# #OneChipChallenge



## chilerelleno (Oct 15, 2020)

Paqui has their One Chip Challenge back in-stock and for sale.
They're seldom available and usually sell out quickly.

Being the Chilehead that I am, I just grabbed a few boxes.
At $11. shipped a chip it's expensive, but what the hell you can't take it with you.

And yes, I'll be eating them! 
And yes, it'll be videoed for your enjoyment.

Now here's the deal.
Who wants one?
I'll send a #OneChipChallenge to one adventuresome  member who'll agree to eat it on video, with nothing to eat or drink with it for a minimum five minutes.
Video must be sent to me for posting on YouTube, and will be shared here in the forums.








> The year the #OneChipChallenge is back, with a vengeance. It's our spiciest lineup ever featuring the world's hottest pepper, the Carolina Reaper, along with a NEW one-two punch from Scorpion Pepper and Sichuan Peppercorn. Your taste buds will be begging you to tap out. Do you have what it takes to go head to head with the Reaper? Take the #OneChipChallenge if you dare...

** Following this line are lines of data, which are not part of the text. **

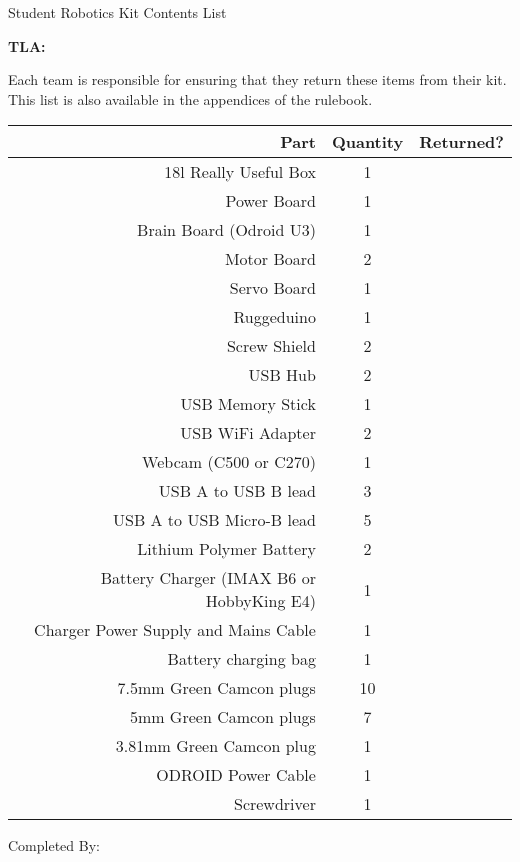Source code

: \documentclass[a4paper, 12pt]{article}
\begin{document}
\begin{center}

    {\huge{Student Robotics Kit Contents List}}

    \medskip

\end{center}

\textbf{TLA:} \hrulefill

\medskip

Each team is responsible for ensuring that they return these items from their kit. This list is also available in the appendices of the rulebook.

\begin{center}
\begin{table}[h]
\def\arraystretch{1.5}
\begin{tabularx}{\textwidth}{|r|c|X|}
\hline
    \textbf{Part} & \textbf{Quantity} & \textbf{Returned?} \\
\hline
 18l Really Useful Box & 1 & \\ \hline

 Power Board & 1 & \\ \hline
 Brain Board (Odroid U3) & 1 & \\ \hline
 Motor Board & 2 & \\ \hline
 Servo Board & 1 & \\ \hline
 Ruggeduino & 1 & \\ \hline
 Screw Shield & 2 & \\ \hline

 USB Hub & 2 & \\ \hline
 USB Memory Stick & 1 & \\ \hline
 USB WiFi Adapter & 2 & \\ \hline
 Webcam (C500 or C270) & 1 & \\ \hline
 USB A to USB B lead & 3 & \\ \hline
 USB A to USB Micro-B lead & 5 & \\ \hline

 Lithium Polymer Battery & 2 & \\ \hline
 Battery Charger (IMAX B6 or HobbyKing E4) & 1 & \\ \hline
 Charger Power Supply and Mains Cable & 1 & \\ \hline
 Battery charging bag & 1 & \\ \hline

 7.5mm Green Camcon plugs & 10 & \\ \hline
 5mm Green Camcon plugs & 7 & \\ \hline
 3.81mm Green Camcon plug & 1 & \\ \hline
 ODROID Power Cable & 1 & \\ \hline
Screwdriver & 1 & \\ \hline
\end{tabularx}
\end{table}
\end{center}

Completed By: \hrulefill
\end{document}
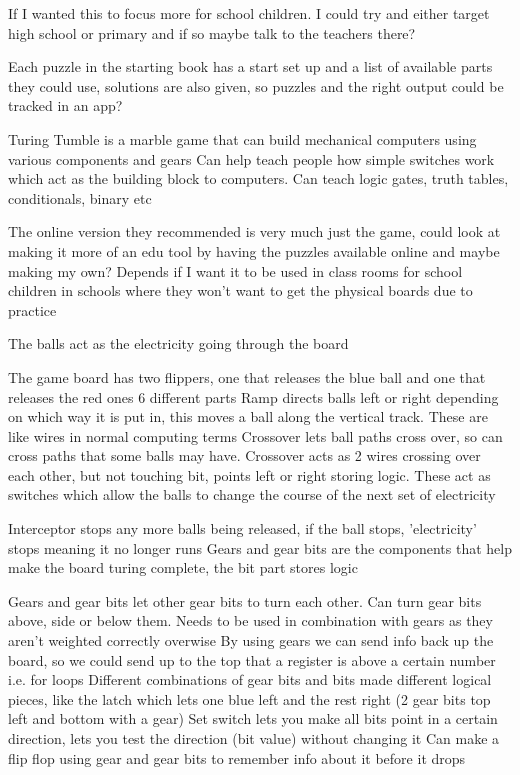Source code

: \documentclass{l4proj}
\begin{document}
If I wanted this to focus more for school children. I could try and either target high school or primary and if so maybe talk to the teachers there?

Each puzzle in the starting book has a start set up and a list of available parts they could use, solutions are also given, so puzzles and the right output could be tracked in an app?


Turing Tumble is a marble game that can build mechanical computers using various components and gears
Can help teach people how simple switches work which act as the building block to computers. Can teach logic gates, truth tables, conditionals, binary etc

The online version they recommended is very much just the game, could look at making it more of an edu tool by having the puzzles available online and maybe making my own?
Depends if I want it to be used in class rooms for school children in schools where they won't want to get the physical boards due to practice

The balls act as the electricity going through the board

The game board has two flippers, one that releases the blue ball and one that releases the red ones
6 different parts
Ramp directs balls left or right depending on which way it is put in, this moves a ball along the vertical track. These are like wires in normal computing terms
Crossover lets ball paths cross over, so can cross paths that some balls may have. Crossover acts as 2 wires crossing over each other, but not touching
bit, points left or right storing logic. These act as switches which allow the balls to change the course of the next set of electricity 

Interceptor stops any more balls being released, if the ball stops, 'electricity' stops meaning it no longer runs
Gears and gear bits are the components that help make the board turing complete, the bit part stores logic 

Gears and gear bits let other gear bits to turn each other. Can turn gear bits above, side or below them. Needs to be used in combination with gears as they aren't weighted correctly overwise
By using gears we can send info back up the board, so we could send up to the top that a register is above a certain number i.e. for loops
Different combinations of gear bits and bits made different logical pieces, like the latch which lets one blue left and the rest right (2 gear bits top left and bottom with a gear)
Set switch lets you make all bits point in a certain direction, lets you test the direction (bit value) without changing it
Can make a flip flop using gear and gear bits to remember info about it before it drops
\end{document}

Please don't agree and then flake out on the terms of the agreement as this isn't sponsored by anyone but myself.


----------



## gmc2003 (Oct 15, 2020)

What is the chip? 

Chris


----------



## SmokinVOLfan (Oct 15, 2020)

I did this last year and my step son and his friends just did it again last weekend. Have fun! Look forward to seeing the videos.


----------



## chopsaw (Oct 15, 2020)

No thanks . I have the reaper powder I got from Richie . Love the stuff in the right amount . Great for dried beef . When I first got it I stuck my finger in and had a taste . 
Like said ,, no thanks , but I will be watching .


----------



## GaryHibbert (Oct 15, 2020)

Outa my league, John.  But I'll be waiting for the video.  
Gary


----------



## chilerelleno (Oct 15, 2020)

gmc2003 said:


> What is the chip?
> 
> Chris


Satan's hatred of your Heavenly Father.


----------



## gmc2003 (Oct 15, 2020)

chilerelleno said:


> Satan's hatred of your Heavenly Father.




I'm an atheist 

Chris


----------



## chilerelleno (Oct 15, 2020)

gmc2003 said:


> I'm an atheist
> 
> Chris


In that case you've nothing to fear.



> The year the #OneChipChallenge is back, with a vengeance. It's our spiciest lineup ever featuring the world's hottest pepper, the Carolina Reaper, along with a NEW one-two punch from Scorpion Pepper and Sichuan Peppercorn. Your taste buds will be begging you to tap out. Do you have what it takes to go head to head with the Reaper? Take the #OneChipChallenge if you dare...


----------



## gmc2003 (Oct 15, 2020)

Thanks, 



I'm not very photogenic and our video camera doesn't have a wide enough angle lens to capture me doing it. Besides I don't want to scare away anyone who watched the video. Remember the song Video killed the radio star. Well in this case you could substitute SMF members.  So I'll pass.

Chris


----------



## HalfSmoked (Oct 15, 2020)

Like hot but no challenge here chili.

Yup peep peep peep.   

Warren


----------



## 73saint (Oct 15, 2020)

I'm down!  I'll even trade you one of my fresh home grown Peach Reapers which are ripening now.  I ate my first one yesterday and my gut is still on fiya!


----------



## zwiller (Oct 15, 2020)

I don't stay on top of it but thought the reaper was dethroned?  My family think I'm nuts with the spicy stuff I eat but it's nothing like reaper level.  I could get it down and would be funny especially the 5m wait but my concern is more about the next day...  Thanks but no thanks but oh yeah totally watching!


----------



## chilerelleno (Oct 15, 2020)

73saint said:


> I'm down!  I'll even trade you one of my fresh home grown Peach Reapers which are ripening now.  I ate my first one yesterday and my gut is still on fiya!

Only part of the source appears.